» **Problem description**
Using the listing below, please print exactly the lines from the one with "For example, they" through the one with "(a)What is the". Leave out every picture.

» **Entries supplied**
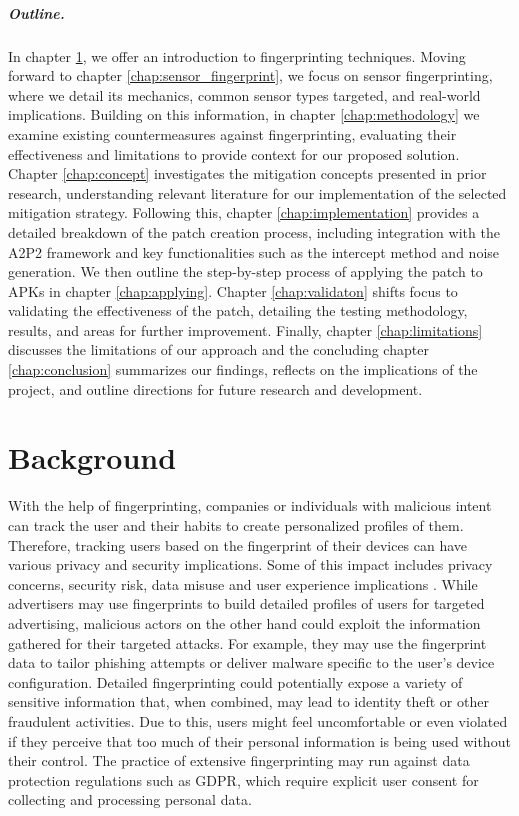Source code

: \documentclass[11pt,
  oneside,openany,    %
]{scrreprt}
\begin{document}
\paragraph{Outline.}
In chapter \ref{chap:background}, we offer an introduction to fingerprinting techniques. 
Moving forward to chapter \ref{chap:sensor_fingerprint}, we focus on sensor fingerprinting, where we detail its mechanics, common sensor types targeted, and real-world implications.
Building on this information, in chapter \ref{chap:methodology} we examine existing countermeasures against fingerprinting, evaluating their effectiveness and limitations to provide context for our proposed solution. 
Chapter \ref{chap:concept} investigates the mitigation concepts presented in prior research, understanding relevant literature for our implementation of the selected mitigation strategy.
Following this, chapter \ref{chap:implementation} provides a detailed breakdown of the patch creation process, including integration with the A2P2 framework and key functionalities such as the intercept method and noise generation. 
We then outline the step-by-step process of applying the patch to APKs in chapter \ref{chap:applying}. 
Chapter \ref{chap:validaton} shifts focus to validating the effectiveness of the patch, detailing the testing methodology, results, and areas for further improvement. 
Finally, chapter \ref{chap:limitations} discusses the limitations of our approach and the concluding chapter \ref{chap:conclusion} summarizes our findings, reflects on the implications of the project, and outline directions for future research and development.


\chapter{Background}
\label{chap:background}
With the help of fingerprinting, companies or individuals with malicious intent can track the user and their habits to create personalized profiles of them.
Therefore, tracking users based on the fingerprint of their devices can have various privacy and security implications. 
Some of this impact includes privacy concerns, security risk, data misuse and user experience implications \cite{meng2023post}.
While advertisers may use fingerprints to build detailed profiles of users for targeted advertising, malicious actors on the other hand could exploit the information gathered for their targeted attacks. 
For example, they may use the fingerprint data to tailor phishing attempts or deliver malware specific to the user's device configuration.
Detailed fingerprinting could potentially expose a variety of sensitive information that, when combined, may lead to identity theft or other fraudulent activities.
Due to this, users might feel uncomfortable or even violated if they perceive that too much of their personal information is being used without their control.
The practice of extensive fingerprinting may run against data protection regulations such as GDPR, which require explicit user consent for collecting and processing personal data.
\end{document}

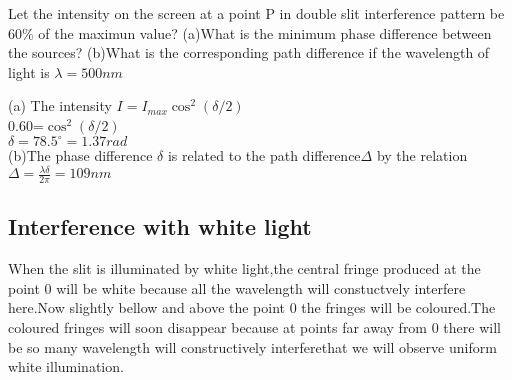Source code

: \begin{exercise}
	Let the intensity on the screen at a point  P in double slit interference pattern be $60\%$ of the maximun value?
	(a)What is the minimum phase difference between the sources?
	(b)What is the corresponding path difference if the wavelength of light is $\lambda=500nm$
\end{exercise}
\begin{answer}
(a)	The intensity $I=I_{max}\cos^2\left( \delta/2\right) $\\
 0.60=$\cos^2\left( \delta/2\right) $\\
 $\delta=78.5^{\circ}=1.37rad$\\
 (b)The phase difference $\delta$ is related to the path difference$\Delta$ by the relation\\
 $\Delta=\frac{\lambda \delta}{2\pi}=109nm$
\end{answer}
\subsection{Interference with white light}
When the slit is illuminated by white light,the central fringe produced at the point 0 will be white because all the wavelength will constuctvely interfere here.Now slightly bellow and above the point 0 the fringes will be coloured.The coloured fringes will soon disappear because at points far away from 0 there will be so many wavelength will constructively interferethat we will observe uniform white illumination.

* * *

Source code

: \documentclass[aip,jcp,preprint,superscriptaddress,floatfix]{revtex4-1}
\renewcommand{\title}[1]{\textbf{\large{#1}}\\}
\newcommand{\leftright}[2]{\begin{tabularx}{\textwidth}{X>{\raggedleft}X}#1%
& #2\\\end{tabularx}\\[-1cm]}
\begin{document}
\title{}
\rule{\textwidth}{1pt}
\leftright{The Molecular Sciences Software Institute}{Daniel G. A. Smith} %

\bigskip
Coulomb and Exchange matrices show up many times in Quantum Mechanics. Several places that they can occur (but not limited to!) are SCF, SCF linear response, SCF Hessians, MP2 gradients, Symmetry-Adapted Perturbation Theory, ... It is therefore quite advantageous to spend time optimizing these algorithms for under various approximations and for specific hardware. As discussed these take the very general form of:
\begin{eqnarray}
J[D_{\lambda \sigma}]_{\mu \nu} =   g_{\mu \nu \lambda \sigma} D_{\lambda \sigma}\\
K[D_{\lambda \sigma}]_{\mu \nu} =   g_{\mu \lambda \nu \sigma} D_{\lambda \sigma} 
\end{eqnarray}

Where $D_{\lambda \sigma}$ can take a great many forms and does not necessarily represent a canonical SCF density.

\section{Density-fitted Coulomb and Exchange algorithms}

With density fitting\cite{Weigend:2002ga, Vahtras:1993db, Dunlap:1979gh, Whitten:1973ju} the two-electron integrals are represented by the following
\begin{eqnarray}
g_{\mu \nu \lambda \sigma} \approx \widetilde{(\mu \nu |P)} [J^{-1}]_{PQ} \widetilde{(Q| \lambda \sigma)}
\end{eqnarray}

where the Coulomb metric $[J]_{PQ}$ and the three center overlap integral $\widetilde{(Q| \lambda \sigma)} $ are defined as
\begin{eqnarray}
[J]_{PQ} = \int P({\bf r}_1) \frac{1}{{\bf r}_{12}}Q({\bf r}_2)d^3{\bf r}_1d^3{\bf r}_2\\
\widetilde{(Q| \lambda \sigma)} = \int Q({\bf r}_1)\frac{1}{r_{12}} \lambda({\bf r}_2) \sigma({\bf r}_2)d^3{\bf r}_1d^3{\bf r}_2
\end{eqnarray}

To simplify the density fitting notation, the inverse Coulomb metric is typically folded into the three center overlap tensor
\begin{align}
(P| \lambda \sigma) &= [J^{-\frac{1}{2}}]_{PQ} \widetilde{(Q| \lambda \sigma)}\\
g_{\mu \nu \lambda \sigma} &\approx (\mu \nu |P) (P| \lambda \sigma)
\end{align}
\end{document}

...

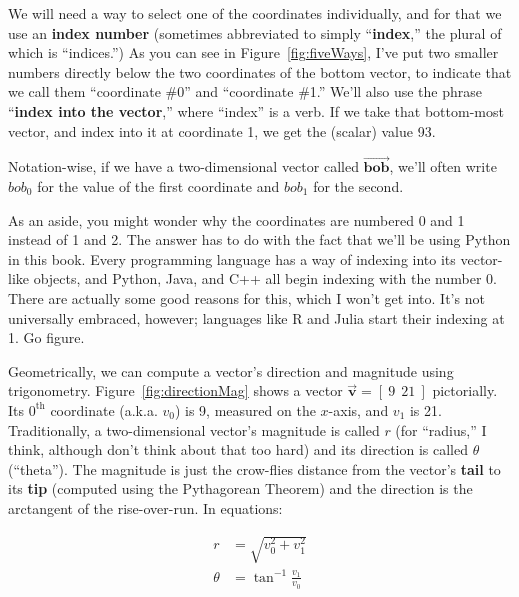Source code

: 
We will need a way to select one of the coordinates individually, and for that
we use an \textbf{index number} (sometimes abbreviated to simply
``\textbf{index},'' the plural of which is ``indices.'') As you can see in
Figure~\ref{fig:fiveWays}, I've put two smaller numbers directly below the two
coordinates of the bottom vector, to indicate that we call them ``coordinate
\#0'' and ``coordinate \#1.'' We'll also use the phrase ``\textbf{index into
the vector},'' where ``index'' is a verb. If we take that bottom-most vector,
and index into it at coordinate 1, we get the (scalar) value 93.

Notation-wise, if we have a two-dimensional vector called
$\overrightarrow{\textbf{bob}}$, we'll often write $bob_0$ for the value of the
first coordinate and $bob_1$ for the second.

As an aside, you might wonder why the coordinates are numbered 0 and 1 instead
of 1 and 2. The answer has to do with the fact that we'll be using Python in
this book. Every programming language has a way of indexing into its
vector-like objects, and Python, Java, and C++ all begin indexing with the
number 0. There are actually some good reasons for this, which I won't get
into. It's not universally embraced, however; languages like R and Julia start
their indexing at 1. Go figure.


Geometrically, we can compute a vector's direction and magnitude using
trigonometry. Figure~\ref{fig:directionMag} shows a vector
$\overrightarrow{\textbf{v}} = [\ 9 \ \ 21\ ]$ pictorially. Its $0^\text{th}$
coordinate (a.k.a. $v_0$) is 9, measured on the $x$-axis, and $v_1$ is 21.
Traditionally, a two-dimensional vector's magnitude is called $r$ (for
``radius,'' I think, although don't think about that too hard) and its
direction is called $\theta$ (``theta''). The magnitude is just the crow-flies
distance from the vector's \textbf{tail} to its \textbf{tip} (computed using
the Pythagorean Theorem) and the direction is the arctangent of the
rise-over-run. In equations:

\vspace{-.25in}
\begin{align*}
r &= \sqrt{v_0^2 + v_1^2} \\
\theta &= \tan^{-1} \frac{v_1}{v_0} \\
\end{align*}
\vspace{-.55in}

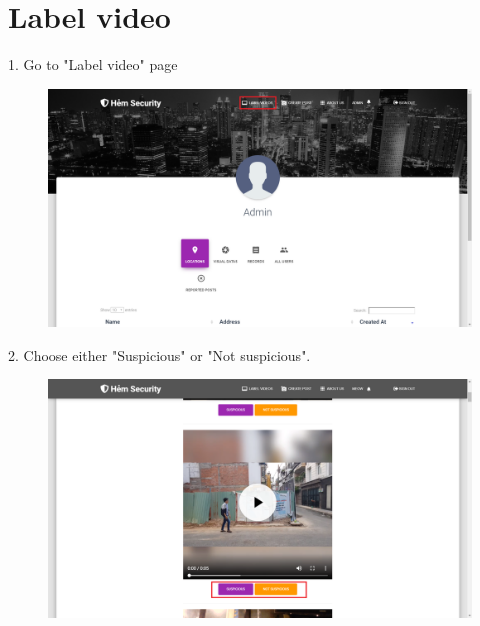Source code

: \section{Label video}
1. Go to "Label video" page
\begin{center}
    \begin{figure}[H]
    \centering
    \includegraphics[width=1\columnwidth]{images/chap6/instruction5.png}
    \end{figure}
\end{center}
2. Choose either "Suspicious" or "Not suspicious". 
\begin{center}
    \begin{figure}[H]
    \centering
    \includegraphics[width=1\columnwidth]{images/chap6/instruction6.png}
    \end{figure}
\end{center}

» **Solution to this problem**
For example, they may use the fingerprint data to tailor phishing attempts or deliver malware specific to the user's device configuration.
Detailed fingerprinting could potentially expose a variety of sensitive information that, when combined, may lead to identity theft or other fraudulent activities.
Due to this, users might feel uncomfortable or even violated if they perceive that too much of their personal information is being used without their control.
The practice of extensive fingerprinting may run against data protection regulations such as GDPR, which require explicit user consent for collecting and processing personal data.
\end{document}

Source code

: \begin{exercise}
	Let the intensity on the screen at a point  P in double slit interference pattern be $60\%$ of the maximun value?
	(a)What is the minimum phase difference between the sources?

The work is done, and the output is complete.